The state of Amazon deforestation

However, 18 percent of the Amazon basin’s forested area has been converted to other land uses, with an additional 17 percent undergoing degradation. The panel identified overexploitation, deforestation and forest fragmentation as the main threats to biodiversity, both in the tropical Andes and lowland Amazon.

These man-made disturbances have put more than 8,000 endemic plants and 2,300 animals at high risk of extinction. These have also changed how the Amazon’s forests and other ecosystems function, impacting carbon storage and sequestration and decreasing the Amazon basin’s productivity and resilience to disturbance.

Climate change, overexploitation, pollution, mining, and stream fragmentation by hydroelectric dams and other infrastructure have also degraded the region’s freshwater ecosystems. These forms of degradation put human health, food and water security at risk and diminish the capacity of the Amazon’s peoples and wildlife to adapt to further anthropogenic changes.

Nilson Tuwe Huni Kuĩ, an Indigenous leader from the Brazilian Amazon, delivers an invocation at the U.N. headquarters. United Nations Photo, Flickr

Indigenous territories and protected areas

On a more hopeful note, the report stresses the contribution of Indigenous territories and protected areas to safeguarding the rainforest. A network of nearly 7,000 such areas across eight countries and one national territory cover around 50 percent of the Amazon basin. This network has conserved the region’s biological richness and supported the self-determination and land rights of Indigenous peoples.

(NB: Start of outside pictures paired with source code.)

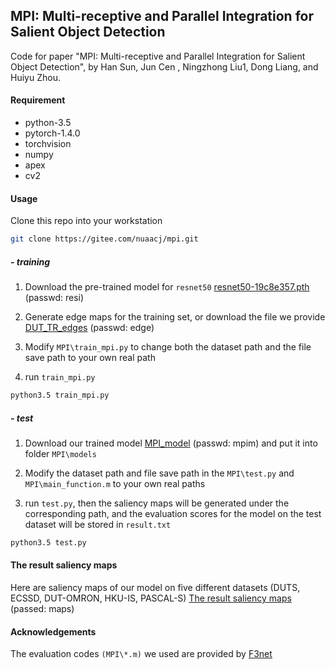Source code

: ## MPI: Multi-receptive and Parallel Integration for Salient Object Detection

Code for paper "MPI: Multi-receptive and Parallel Integration for Salient Object Detection", by Han Sun, Jun Cen , Ningzhong Liu1, Dong Liang, and Huiyu Zhou.

#### Requirement

- python-3.5
- pytorch-1.4.0  
- torchvision
- numpy
- apex
- cv2

#### Usage

Clone this repo into your workstation
```bash
git clone https://gitee.com/nuaacj/mpi.git
```

##### - training

1. Download the pre-trained model for `resnet50`  [resnet50-19c8e357.pth](https://pan.baidu.com/s/1l9Q7VQ3C5As6KVmFswmbLA ) (passwd: resi)

2. Generate edge maps for the training set, or download the file we provide [DUT_TR_edges](https://pan.baidu.com/s/1aCpnzy21s_GSn7gXKD9dNg) (passwd: edge)

3. Modify  `MPI\train_mpi.py` to change both the dataset path and the file save path to your own real path

3. run `train_mpi.py`
```bash
python3.5 train_mpi.py

```

##### - test

1. Download our trained model [MPI_model](https://pan.baidu.com/s/13-C5WDg23d3TEMX3e5z61w) (passwd: mpim) and put it into folder `MPI\models`

2. Modify the dataset path and file save path in the `MPI\test.py` and `MPI\main_function.m` to your own real paths

3. run `test.py`, then the saliency maps will be generated under the corresponding path, and the evaluation scores for the model on the test dataset will be stored in `result.txt`
```bash
python3.5 test.py
```

#### The result saliency maps

Here are saliency maps of our model on five different datasets (DUTS, ECSSD, DUT-OMRON, HKU-IS, PASCAL-S) [The result saliency maps](https://pan.baidu.com/s/1GZbVybeKPLFk6gzmMy_1uQ) (passed: maps)

#### Acknowledgements

The evaluation codes `(MPI\*.m)` we used are provided by [F3net](https://github.com/weijun88/F3Net)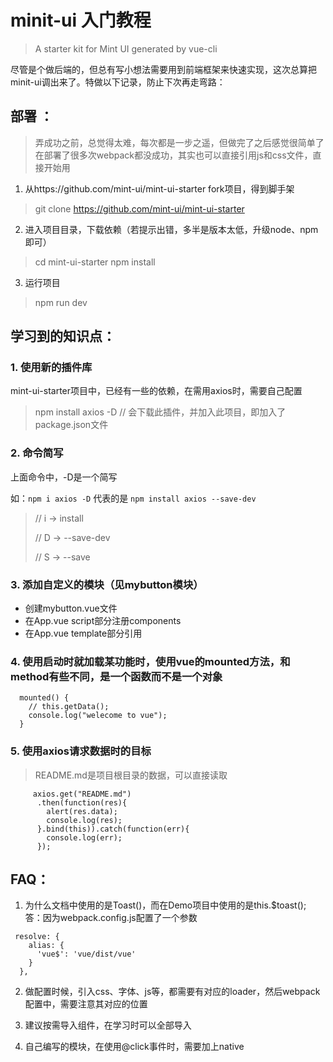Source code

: # minit-ui 入门教程
> A starter kit for Mint UI generated by vue-cli

尽管是个做后端的，但总有写小想法需要用到前端框架来快速实现，这次总算把minit-ui调出来了。特做以下记录，防止下次再走弯路：

## 部署 ：
> 弄成功之前，总觉得太难，每次都是一步之遥，但做完了之后感觉很简单了
> 在部署了很多次webpack都没成功，其实也可以直接引用js和css文件，直接开始用

1. 从https://github.com/mint-ui/mint-ui-starter fork项目，得到脚手架
> git clone https://github.com/mint-ui/mint-ui-starter

2. 进入项目目录，下载依赖（若提示出错，多半是版本太低，升级node、npm即可）
> cd mint-ui-starter
> npm install

3. 运行项目
> npm run dev 


## 学习到的知识点：
### 1. 使用新的插件库
mint-ui-starter项目中，已经有一些的依赖，在需用axios时，需要自己配置
> npm install axios -D // 会下载此插件，并加入此项目，即加入了package.json文件

### 2. 命令简写
上面命令中，-D是一个简写

如：`npm i axios -D` 代表的是 `npm install axios --save-dev`

> //   i	->    install
>
> //   D     ->    --save-dev
>
> //   S	->    --save

### 3. 添加自定义的模块（见mybutton模块）
- 创建mybutton.vue文件
- 在App.vue script部分注册components
- 在App.vue template部分引用

### 4. 使用启动时就加载某功能时，使用vue的mounted方法，和method有些不同，是一个函数而不是一个对象
```
  mounted() {
    // this.getData();
    console.log("welecome to vue");
  }
```

### 5. 使用axios请求数据时的目标
> README.md是项目根目录的数据，可以直接读取
```
     axios.get("README.md")
      .then(function(res){
        alert(res.data);
        console.log(res);
      }.bind(this)).catch(function(err){
        console.log(err);
      });
```




## FAQ：
1. 为什么文档中使用的是Toast()，而在Demo项目中使用的是this.$toast();
答：因为webpack.config.js配置了一个参数
```
 resolve: {
    alias: {
      'vue$': 'vue/dist/vue'
    }
  },
```

2. 做配置时候，引入css、字体、js等，都需要有对应的loader，然后webpack配置中，需要注意其对应的位置

3. 建议按需导入组件，在学习时可以全部导入

4. 自己编写的模块，在使用@click事件时，需要加上native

The Amazon is home to around 40 million people, more than 2 million of which are Indigenous peoples, including more than 350 ethnic groups, some 60 of whom remain in voluntary isolation.

Although the Amazon’s Indigenous territories and protected areas show lower deforestation rates than unprotected forested areas, they are under continuous threat from the expansion of the agricultural frontier, infrastructure, overlapping extractive concessions, and legal procedures to change their limits and levels of protection.

“We come together in this report to give you a message of concern but also as a proposal to the world – to companies, to banks, and to governments,” said Gregorio Mirabal, who leads the Coordinator of the Indigenous Organizations of the Amazon Basin (COICA).

“We want the will of the governments to move forward to save the Amazon and our communities.”

Science-based decision-making

In an online news conference, the panel’s lead scientists and stakeholders urged nations in the Amazon as well as the international community to reduce threats to the region.

“It is more urgent than ever to promote, disseminate and up-scale solutions and develop pathways for sustainable development, and to provide science-based, policy-relevant recommendations for decision-makers,” the panel said.

The panel has asked relevant individuals and organizations to comment on the full report, after which it will be finalized and published.